In August, the Department of Energy awarded $106-million in grants to help refurbish the factory in Brownstown, Mich., as part of its $2.4-billion package to spur development of next-generation batteries and electric vehicles in the United States.

Including the $106-million grants, the Department of Energy has invested $266-million to support development of the Volt, said Energy Secretary Steven Chu, who attended Thursday's event.

"We urgently need to change how we power cars and trucks," Mr. Chu said, adding that 99 per cent of batteries for current hybrids are made in Japan.

GM has touted the rechargeable Volt as a challenge to Toyota Motor Co and the reputation for environmental leadership it established with its market-leading Prius hybrid.

Members of Michigan's congressional delegation said the Volt battery pack plant demonstrated that the Obama administration's bailout of GM had succeeded in putting the American auto industry back on a competitive footing.

"We're going to show these foreigners how you make cars and how you have success," said U.S. Rep. John Dingell, a Democrat who represents the Detroit area.

The Volt is set to launch in November although GM has said it could sell some vehicles earlier than that.
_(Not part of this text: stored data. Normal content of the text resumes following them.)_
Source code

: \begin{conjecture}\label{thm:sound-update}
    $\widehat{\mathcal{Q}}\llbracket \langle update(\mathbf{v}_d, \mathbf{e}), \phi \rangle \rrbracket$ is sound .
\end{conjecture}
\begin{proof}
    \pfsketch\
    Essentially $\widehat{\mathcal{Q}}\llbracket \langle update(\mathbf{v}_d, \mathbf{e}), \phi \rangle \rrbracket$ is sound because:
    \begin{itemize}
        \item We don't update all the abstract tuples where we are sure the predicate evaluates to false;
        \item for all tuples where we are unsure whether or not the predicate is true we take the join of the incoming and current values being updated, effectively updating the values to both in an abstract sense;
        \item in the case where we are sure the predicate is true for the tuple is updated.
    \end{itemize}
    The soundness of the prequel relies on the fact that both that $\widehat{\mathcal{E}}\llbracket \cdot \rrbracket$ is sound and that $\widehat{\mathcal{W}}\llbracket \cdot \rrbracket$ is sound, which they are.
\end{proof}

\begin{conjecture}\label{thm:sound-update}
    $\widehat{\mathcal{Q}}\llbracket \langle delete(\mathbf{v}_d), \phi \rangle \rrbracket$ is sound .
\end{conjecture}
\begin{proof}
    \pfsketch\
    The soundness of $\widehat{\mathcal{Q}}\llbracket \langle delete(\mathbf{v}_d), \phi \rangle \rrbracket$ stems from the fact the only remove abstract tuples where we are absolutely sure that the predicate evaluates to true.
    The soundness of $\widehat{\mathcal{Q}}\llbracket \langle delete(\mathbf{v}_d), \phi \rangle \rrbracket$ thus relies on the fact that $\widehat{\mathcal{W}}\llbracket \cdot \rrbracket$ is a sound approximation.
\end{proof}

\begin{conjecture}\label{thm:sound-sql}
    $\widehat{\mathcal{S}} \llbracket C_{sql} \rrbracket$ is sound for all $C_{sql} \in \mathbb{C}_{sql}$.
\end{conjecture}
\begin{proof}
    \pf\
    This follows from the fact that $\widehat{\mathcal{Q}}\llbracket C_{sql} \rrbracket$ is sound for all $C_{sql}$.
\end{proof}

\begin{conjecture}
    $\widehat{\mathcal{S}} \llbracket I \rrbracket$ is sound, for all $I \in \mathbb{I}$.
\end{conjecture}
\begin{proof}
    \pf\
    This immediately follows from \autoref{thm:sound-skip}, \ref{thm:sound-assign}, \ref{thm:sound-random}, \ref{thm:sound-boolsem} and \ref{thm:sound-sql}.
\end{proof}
The car, which can be recharged at a standard outlet, is expected to lose money for the auto maker, now 60 per cent owned by the U.S. Treasury.

The biggest hurdle to the Volt's development has been the cost of the battery, estimated at near $15,000. GM has not announced pricing for the Volt but has indicated that it could cost up to $40,000.

President Barack Obama has set a goal of putting 1 million rechargeable or "plug-in" hybrids on U.S. roads by 2015, a target that many industry executives and analysts see as a stretch because of the high cost of the technology.